“The federal bank regulatory agencies today announced the withdrawal of interagency Principles for Climate-Related Financial Risk Management for Large Financial Institutions.” (- Federal Reserve Board, October 16, 2025) [1]
“The private sector can fend for itself versus global government and the pretense of climate knowledge. The United Nations should not have indirect regulatory authority over the United States. The United States comes first.” (below)
Climate activist Laurie Schoeman, “working at crossroads of climate risk, housing, and capital markets,” posted on social media:
…The Federal Reserve Board has announced that U.S. federal finance agencies who regulate our banking and financial sector [Federal Deposit Insurance Corporation; Federal Reserve Board; Office of the Comptroller of the Currency] are withdrawing from the Interagency Principles for Climate-Related Financial Risk Management — a framework designed to help large financial institutions manage exposure to climate risk.

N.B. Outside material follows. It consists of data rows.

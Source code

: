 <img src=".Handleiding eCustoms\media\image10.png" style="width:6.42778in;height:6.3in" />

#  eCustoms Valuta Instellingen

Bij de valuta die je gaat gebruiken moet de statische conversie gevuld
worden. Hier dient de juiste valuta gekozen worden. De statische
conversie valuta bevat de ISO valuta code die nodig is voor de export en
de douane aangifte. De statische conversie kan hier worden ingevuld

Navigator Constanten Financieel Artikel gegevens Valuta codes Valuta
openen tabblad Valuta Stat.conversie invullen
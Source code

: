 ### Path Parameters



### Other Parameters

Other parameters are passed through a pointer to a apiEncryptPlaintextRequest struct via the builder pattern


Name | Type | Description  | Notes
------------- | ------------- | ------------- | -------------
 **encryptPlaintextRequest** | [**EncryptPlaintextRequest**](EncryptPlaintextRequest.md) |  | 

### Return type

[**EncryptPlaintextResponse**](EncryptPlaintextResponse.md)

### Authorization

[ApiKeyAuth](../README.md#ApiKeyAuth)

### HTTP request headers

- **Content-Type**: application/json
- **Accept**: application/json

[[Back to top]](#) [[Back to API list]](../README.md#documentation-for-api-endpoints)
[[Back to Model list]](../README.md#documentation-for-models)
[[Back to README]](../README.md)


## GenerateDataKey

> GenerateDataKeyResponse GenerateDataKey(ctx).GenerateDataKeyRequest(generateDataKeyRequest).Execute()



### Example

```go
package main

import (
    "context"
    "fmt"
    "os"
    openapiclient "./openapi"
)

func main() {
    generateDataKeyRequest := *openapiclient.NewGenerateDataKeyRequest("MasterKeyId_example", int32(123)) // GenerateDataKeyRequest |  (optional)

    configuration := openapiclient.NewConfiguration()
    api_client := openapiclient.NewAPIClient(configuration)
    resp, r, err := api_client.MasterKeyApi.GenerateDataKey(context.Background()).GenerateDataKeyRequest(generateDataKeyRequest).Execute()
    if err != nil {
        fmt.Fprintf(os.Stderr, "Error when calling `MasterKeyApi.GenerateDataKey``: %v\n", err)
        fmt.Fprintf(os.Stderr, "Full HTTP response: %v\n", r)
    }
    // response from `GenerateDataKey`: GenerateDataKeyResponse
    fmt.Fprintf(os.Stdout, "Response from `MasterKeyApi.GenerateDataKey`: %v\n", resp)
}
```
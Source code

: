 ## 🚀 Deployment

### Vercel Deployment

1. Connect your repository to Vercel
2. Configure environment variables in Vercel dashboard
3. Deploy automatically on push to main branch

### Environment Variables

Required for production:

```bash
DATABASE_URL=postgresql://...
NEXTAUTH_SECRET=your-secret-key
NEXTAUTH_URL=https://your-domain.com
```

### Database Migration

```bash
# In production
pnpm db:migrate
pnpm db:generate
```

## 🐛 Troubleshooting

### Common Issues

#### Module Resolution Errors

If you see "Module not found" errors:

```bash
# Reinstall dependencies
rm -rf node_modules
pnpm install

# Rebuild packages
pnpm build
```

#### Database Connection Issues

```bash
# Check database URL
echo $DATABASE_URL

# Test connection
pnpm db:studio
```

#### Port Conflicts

It’s happening. After decades of saying that they needed the special government help–but also that they were cheaper and competitive (!)–the economically incorrect energies and their technologies are facing a real free market. The chart below from social media lists some of the current deadlines for major energy subsidies.

And with the end of special government favor will come the clean-up. Expect wind/solar decommissionings and removal to begin outpacing replacement/new additions in the years ahead. Expect EV charging stations to be removed as demand contracts (“It is getting easier to find EV chargers in the U.S. just as the market for electric vehicles hits the skids.”) [1] Expect lawsuits as long-term rooftop-solar contracts are erased by company bankruptcies (how to exit such contracts is a cottage industry). Garbage in-garbage out.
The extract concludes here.